The Depth view shows the total size of the options order book over time — the aggregate quantity of contracts resting in the market across all strikes and expirations for the selected ticker. Depth is a measure of market liquidity and participation.

A thick, deep book means the market is well-supplied with two-sided liquidity. A thin book means participants have pulled quotes and the market is more fragile.

Reading the Chart

The y-axis shows total order book depth (in contracts). The x-axis is time. The line tracks how depth has evolved through the session.

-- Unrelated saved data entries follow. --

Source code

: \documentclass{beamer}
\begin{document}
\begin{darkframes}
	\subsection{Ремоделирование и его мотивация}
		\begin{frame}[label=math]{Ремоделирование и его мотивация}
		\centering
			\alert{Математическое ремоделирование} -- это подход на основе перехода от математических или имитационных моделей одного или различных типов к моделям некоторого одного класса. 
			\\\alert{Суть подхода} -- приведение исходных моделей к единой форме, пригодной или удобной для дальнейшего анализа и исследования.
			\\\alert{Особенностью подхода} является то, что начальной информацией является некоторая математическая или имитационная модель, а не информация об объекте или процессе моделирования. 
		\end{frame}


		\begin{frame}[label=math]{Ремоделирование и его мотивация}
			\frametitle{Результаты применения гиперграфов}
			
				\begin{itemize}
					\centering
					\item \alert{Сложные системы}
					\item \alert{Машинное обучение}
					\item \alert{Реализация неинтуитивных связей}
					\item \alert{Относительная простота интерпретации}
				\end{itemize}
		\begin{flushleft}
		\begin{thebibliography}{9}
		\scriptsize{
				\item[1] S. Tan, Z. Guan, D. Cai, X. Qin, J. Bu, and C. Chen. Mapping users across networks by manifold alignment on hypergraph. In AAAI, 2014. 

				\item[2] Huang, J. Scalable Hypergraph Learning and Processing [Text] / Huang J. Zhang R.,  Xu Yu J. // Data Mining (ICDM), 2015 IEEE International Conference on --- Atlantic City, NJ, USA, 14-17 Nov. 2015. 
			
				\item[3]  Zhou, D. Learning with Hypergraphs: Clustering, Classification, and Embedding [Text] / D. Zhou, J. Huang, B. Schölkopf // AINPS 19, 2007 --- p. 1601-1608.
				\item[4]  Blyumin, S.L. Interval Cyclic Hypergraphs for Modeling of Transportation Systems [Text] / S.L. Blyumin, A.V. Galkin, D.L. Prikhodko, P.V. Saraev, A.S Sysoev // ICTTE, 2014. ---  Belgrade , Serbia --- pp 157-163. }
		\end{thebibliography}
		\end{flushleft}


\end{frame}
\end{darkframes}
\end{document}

What changes in depth can signal:

  • Depth rising — Liquidity improving; market makers are posting larger quotes. Often occurs when volatility settles and dealers are comfortable providing more size.
  • Depth falling — Liquidity withdrawing. Can precede or accompany sharp moves as dealers reduce exposure. A sustained drop in depth with rising vol is a warning sign.
  • Sudden depth collapse — Dealers pulling quotes rapidly, often in response to an order flow event or incoming news.

Spot Overlay

The Depth view includes an overlay of the underlying spot price on a secondary axis. This lets you directly compare order book depth to underlying price action — for example, seeing whether depth collapses precisely when spot breaks a level.

Depth Curvature

The Depth Curvature toggle adds a secondary line showing the curvature of the depth profile. This reflects how evenly distributed the liquidity is across strikes — whether the book is concentrated near ATM or spread across the surface.

Note

Depth reflects the total resting size in the order book and is not a direct measure of directional flow. A deep book does not imply buying or selling pressure — only that quotes are posted.

GEX Overlay

The GEX toggle adds a Gamma Exposure overlay, showing the estimated net gamma positioning of market makers across the surface. Positive GEX indicates dealers are net long gamma; negative GEX indicates net short gamma.

Dealers who are short gamma must buy into rallies and sell into declines to stay delta-neutral — which can amplify underlying moves. Dealers who are long gamma do the opposite, providing a natural dampening effect on price action.